Elle l’observait de côté. Il était difficile de décoder l’expression de son visage. Il était affable mais distant. Elle ne savait que faire et serait volontiers allée voir ailleurs si elle y était, comme quand elle était enfant et qu’on l’envoyait voir dans la cuisine si l’on y était. Quand on était au salon. Quelle idée saugrenue.

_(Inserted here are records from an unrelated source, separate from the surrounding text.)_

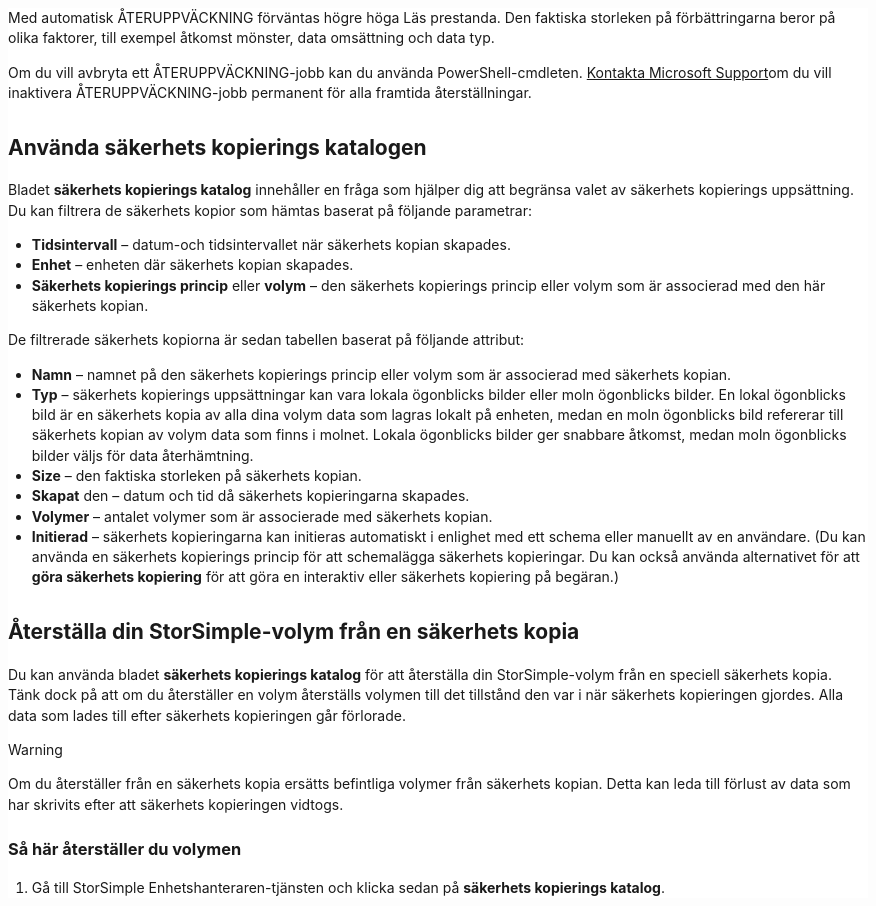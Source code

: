 Med automatisk ÅTERUPPVÄCKNING förväntas högre höga Läs prestanda. Den faktiska storleken på förbättringarna beror på olika faktorer, till exempel åtkomst mönster, data omsättning och data typ. 

Om du vill avbryta ett ÅTERUPPVÄCKNING-jobb kan du använda PowerShell-cmdleten. [Kontakta Microsoft Support](storsimple-8000-contact-microsoft-support.md)om du vill inaktivera ÅTERUPPVÄCKNING-jobb permanent för alla framtida återställningar.

## <a name="how-to-use-the-backup-catalog"></a>Använda säkerhets kopierings katalogen

Bladet **säkerhets kopierings katalog** innehåller en fråga som hjälper dig att begränsa valet av säkerhets kopierings uppsättning. Du kan filtrera de säkerhets kopior som hämtas baserat på följande parametrar:

* **Tidsintervall** – datum-och tidsintervallet när säkerhets kopian skapades.
* **Enhet** – enheten där säkerhets kopian skapades.
* **Säkerhets kopierings princip** eller **volym** – den säkerhets kopierings princip eller volym som är associerad med den här säkerhets kopian.

De filtrerade säkerhets kopiorna är sedan tabellen baserat på följande attribut:

* **Namn** – namnet på den säkerhets kopierings princip eller volym som är associerad med säkerhets kopian.
* **Typ** – säkerhets kopierings uppsättningar kan vara lokala ögonblicks bilder eller moln ögonblicks bilder. En lokal ögonblicks bild är en säkerhets kopia av alla dina volym data som lagras lokalt på enheten, medan en moln ögonblicks bild refererar till säkerhets kopian av volym data som finns i molnet. Lokala ögonblicks bilder ger snabbare åtkomst, medan moln ögonblicks bilder väljs för data återhämtning.
* **Size** – den faktiska storleken på säkerhets kopian.
* **Skapat** den – datum och tid då säkerhets kopieringarna skapades. 
* **Volymer** – antalet volymer som är associerade med säkerhets kopian.
* **Initierad** – säkerhets kopieringarna kan initieras automatiskt i enlighet med ett schema eller manuellt av en användare. (Du kan använda en säkerhets kopierings princip för att schemalägga säkerhets kopieringar. Du kan också använda alternativet för att **göra säkerhets kopiering** för att göra en interaktiv eller säkerhets kopiering på begäran.)

## <a name="how-to-restore-your-storsimple-volume-from-a-backup"></a>Återställa din StorSimple-volym från en säkerhets kopia

Du kan använda bladet **säkerhets kopierings katalog** för att återställa din StorSimple-volym från en speciell säkerhets kopia. Tänk dock på att om du återställer en volym återställs volymen till det tillstånd den var i när säkerhets kopieringen gjordes. Alla data som lades till efter säkerhets kopieringen går förlorade.

> [!WARNING]
> Om du återställer från en säkerhets kopia ersätts befintliga volymer från säkerhets kopian. Detta kan leda till förlust av data som har skrivits efter att säkerhets kopieringen vidtogs.


### <a name="to-restore-your-volume"></a>Så här återställer du volymen
1. Gå till StorSimple Enhetshanteraren-tjänsten och klicka sedan på **säkerhets kopierings katalog**.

Mais les adultes avaient de drôles d’idées, elle avait déjà pu à maintes reprises s’en rendre compte. Ils se cherchaient toujours là où ils n’étaient pas. Et il ne fallait pas les contrarier. Il fallait aller voir dans la cuisine et revenir au salon pour leur dire gentiment qu’on ne les y avait pas trouvés. Mais d’autre part, pensait-elle alors, s’ils n’étaient pas capables de se rendre compte tous seuls qu’ils étaient au salon, qu’y pouvait-on?
Elle l’observait de côté et courait à perdre haleine dans les pièces de sa mémoire pour voir si elle y était.

le monde à soi

Elle était bien décidée à creuser dans le paysage un chemin qui s’y serait perdu. Au fond, elle n’y était pour rien. Comme son coeur battait et qu’elle respirait, elle en convint qu’elle était vivante. La lumière forte enveloppait son beau visage et faisait danser autour d’elle de curieux chatoiements dans les herbes hautes. C’était à tomber à terre, tant de beauté. À tomber, vivant, à terre. Mais elle marchait, elle marchait. Elle cherchait dans la courbe savante que dessinait son barycentre au dessus du sol, une clé pour entrer, une formule magique à prononcer en silence, au creux du coeur, pour voir refluer le monde à soi.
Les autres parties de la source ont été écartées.